### RECORDS SUPPLIED
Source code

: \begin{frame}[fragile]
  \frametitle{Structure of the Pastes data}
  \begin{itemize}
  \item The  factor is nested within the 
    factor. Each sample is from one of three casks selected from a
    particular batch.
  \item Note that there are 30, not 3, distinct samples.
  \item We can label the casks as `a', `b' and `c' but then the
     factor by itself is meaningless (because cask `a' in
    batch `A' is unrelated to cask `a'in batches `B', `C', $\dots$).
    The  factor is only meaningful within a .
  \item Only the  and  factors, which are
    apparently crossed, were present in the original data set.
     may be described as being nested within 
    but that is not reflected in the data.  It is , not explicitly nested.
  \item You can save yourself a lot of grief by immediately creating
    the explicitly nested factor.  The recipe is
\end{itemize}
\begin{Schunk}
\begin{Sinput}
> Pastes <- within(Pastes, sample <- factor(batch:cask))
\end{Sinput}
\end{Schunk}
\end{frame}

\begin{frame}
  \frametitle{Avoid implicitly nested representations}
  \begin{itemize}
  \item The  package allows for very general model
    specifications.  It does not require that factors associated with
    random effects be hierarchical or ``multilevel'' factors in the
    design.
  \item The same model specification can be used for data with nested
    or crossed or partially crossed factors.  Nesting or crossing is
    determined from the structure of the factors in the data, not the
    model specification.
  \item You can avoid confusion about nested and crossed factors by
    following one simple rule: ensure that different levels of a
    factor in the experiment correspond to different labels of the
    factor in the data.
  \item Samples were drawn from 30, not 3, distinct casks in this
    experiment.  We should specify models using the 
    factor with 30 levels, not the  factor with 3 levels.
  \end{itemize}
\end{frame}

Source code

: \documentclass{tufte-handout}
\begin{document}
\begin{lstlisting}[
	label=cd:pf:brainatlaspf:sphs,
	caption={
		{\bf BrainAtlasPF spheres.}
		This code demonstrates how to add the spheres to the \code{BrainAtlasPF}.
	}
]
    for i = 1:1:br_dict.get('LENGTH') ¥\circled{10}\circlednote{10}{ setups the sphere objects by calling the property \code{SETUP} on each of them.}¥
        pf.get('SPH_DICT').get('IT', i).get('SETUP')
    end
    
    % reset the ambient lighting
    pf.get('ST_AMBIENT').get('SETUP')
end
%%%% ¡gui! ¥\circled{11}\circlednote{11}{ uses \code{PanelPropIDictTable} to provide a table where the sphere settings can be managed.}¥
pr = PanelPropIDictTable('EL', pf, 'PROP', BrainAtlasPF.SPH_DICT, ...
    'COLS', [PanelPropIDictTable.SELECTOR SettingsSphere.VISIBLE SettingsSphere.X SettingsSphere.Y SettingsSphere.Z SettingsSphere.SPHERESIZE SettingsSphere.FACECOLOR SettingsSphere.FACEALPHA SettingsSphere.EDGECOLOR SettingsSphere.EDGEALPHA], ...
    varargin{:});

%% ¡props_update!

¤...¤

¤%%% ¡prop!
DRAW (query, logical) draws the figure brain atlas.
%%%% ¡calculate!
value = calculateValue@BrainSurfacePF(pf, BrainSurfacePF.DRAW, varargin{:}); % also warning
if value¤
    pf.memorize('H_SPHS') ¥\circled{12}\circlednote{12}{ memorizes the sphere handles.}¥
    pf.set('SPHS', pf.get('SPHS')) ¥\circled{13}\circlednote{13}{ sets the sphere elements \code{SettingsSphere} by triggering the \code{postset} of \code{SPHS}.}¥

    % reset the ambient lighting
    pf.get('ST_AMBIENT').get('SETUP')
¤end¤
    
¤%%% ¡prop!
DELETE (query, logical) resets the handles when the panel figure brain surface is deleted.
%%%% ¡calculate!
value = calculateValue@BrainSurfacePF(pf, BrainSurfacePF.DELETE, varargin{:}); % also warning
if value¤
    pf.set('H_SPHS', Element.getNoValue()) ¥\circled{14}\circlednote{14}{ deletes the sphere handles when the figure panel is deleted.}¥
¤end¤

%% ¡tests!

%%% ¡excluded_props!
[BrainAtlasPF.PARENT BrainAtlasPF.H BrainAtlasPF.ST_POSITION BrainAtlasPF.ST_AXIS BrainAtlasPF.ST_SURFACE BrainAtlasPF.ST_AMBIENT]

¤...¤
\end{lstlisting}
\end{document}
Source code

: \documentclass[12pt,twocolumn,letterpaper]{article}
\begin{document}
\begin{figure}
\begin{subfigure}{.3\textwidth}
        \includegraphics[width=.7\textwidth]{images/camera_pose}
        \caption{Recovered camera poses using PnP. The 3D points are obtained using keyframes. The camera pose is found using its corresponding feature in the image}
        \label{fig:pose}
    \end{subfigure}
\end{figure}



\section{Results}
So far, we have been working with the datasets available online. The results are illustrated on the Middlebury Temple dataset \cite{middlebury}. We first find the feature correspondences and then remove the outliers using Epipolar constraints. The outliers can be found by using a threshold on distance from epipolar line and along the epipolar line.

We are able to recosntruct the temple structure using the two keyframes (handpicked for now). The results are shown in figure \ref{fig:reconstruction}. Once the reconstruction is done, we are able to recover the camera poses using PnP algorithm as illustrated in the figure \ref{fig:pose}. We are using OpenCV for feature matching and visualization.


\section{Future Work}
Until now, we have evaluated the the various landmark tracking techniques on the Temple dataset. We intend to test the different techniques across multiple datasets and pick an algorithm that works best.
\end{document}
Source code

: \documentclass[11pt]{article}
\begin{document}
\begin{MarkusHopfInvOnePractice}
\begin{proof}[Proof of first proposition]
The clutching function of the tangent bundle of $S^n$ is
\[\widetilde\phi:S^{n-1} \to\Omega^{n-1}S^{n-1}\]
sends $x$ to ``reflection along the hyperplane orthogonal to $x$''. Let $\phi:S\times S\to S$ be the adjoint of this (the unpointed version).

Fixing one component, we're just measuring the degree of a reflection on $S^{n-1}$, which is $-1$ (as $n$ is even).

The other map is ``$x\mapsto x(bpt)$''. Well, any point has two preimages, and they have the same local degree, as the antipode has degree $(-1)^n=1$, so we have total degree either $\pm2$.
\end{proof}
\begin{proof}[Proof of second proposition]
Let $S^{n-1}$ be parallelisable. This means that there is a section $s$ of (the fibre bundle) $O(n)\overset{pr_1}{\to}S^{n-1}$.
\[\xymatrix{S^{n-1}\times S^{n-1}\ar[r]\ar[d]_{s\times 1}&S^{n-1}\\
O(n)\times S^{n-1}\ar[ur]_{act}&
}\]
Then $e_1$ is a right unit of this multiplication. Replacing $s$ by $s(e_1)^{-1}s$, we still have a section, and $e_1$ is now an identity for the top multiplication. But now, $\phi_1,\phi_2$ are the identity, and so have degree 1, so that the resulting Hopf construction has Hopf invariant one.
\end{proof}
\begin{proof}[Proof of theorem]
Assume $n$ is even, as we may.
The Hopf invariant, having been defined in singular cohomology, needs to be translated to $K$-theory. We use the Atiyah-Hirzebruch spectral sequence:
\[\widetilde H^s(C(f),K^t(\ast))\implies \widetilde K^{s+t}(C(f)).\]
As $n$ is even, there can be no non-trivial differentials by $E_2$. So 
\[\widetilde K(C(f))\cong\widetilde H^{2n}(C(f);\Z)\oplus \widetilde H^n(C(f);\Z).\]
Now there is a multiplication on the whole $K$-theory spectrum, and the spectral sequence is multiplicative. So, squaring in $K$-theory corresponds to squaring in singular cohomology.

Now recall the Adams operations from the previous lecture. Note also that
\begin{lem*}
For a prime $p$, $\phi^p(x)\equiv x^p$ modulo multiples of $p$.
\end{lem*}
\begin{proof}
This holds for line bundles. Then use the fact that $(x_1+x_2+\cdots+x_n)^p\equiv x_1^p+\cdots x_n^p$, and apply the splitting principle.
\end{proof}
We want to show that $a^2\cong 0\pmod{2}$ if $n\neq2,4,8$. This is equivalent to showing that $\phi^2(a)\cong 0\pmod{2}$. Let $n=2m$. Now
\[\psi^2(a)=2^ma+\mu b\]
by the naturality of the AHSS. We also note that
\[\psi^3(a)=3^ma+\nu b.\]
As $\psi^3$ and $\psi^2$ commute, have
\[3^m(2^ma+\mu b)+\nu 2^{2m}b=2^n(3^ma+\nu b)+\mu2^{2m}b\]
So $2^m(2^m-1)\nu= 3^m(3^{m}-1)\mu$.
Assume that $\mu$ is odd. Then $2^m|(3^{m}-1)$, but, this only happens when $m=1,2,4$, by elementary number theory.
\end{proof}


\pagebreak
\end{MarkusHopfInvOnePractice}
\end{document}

### ACTION ITEM
Reproduce only the lines above, starting at the line with "data with nested" and ending at the line with "model specification.", exactly as written.

### TASK SOLUTION
  \item The same model specification can be used for data with nested
    or crossed or partially crossed factors.  Nesting or crossing is
    determined from the structure of the factors in the data, not the
    model specification.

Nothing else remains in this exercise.